Aware of Skinner's findings, Senate Homeland Security and Governmental Affairs Chairman Joe Lieberman, I-Conn., and ranking member Susan Collins, R-Maine, used their hearing Tuesday to tout a sweeping cybersecurity measure they introduced last week.

Lieberman said he expects to mark up the bill next week. Senate Majority Leader Harry Reid, D-Nev., intends to merge competing cybersecurity bills into one piece of legislation and bring it to the Senate floor this year, Lieberman said.

Philip Reitinger, a Homeland Security undersecretary, found himself in the hot seat during Lieberman's committee hearing when he acknowledged that the government cannot completely protect critical IT systems and prevent attacks.

But Reitinger said Homeland Security is moving "very rapidly" and making progress on several fronts.

"We simply do not live in a sustainable environment right now," he said. "The system is fundamentally insecure and needs to change."

Reitinger said the department is deploying a technology system called "Einstein" to federal agencies to help detect and stop electronic attacks. He said Einstein will be deployed to protect key networks at 19 federal agencies by the end of September.

In his prepared testimony for today's House hearing, Skinner cites problems with the Einstein system.

"According to US-CERT officials, many agencies have not installed Einstein because they have not consolidated their gateways to the Internet," Skinner says. "Further, some agencies have fragmented networks and must upgrade their architectures before Einstein can be deployed."

US-CERT does not have an automated correlation tool to identify threat trends and anomalies, Skinner will say at today's hearing, which was requested by Republicans more than three months ago.

Overall, Skinner plans to tell lawmakers, "US-CERT does not have the appropriate enforcement authority to ensure that agencies comply with mitigation guidance concerning threats and vulnerabilities."

"Without this authority, US-CERT is limited in its ability to mitigate effectively ever-evolving security threats and vulnerabilities," Skinner says.

US-CERT has made some progress in detecting and stopping cybersecurity attacks, but it has not formalized its goals and objectives and lacks staff to perform its operations and analyze security information in a timely manner, Skinner says.

Lieberman and Collins say they wrote their cybersecurity bill to improve the government's capabilities. Among other things, it would create a Senate-confirmed cybersecurity official in the White House and a new cybersecurity center within the Homeland Security Department.

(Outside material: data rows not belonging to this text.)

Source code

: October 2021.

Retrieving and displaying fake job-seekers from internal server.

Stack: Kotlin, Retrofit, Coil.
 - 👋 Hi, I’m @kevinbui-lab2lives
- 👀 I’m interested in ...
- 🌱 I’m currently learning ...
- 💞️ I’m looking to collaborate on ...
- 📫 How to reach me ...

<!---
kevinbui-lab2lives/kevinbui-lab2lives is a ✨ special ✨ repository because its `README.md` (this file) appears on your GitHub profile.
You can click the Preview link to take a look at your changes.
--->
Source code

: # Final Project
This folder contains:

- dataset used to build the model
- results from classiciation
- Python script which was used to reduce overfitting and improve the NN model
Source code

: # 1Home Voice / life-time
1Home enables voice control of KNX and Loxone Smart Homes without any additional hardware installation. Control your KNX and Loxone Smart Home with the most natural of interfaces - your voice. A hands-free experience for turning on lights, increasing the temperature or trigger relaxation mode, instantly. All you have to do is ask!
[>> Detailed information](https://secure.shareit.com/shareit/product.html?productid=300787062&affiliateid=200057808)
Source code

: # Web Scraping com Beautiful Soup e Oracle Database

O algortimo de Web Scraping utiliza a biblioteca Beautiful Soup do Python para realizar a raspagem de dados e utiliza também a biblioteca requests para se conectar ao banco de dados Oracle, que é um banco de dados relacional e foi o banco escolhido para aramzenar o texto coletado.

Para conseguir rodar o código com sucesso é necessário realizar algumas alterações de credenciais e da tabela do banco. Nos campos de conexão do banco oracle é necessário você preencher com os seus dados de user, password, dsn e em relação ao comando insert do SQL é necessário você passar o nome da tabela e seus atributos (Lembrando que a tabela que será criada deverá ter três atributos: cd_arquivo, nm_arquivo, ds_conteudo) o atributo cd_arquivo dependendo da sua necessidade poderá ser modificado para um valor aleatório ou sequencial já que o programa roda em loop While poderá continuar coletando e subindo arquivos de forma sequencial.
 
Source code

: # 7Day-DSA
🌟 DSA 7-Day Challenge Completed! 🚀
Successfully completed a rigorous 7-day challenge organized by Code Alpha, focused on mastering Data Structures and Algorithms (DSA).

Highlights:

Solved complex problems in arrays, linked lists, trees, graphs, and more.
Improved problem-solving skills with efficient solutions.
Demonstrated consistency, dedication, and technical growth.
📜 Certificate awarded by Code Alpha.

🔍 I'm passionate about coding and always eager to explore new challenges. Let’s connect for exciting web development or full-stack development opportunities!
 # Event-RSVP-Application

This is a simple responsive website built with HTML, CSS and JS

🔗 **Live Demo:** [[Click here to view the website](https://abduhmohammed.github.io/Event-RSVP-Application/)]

It also would give the federal government emergency authority to take IT systems offline in dire situations when no other option is available. Collins said the government now relies on authorities granted under a communications law passed during World War II, which she called "wholly lacking."

But it remains to be seen whether the Obama administration supports any cybersecurity legislation. And the administration may resist requiring Senate confirmation of any White House cybersecurity coordinator.

Reitinger said he was not in a position to discuss the administration's views on pending legislation. "I would say there are a lot of legal questions that have not been answered," he said.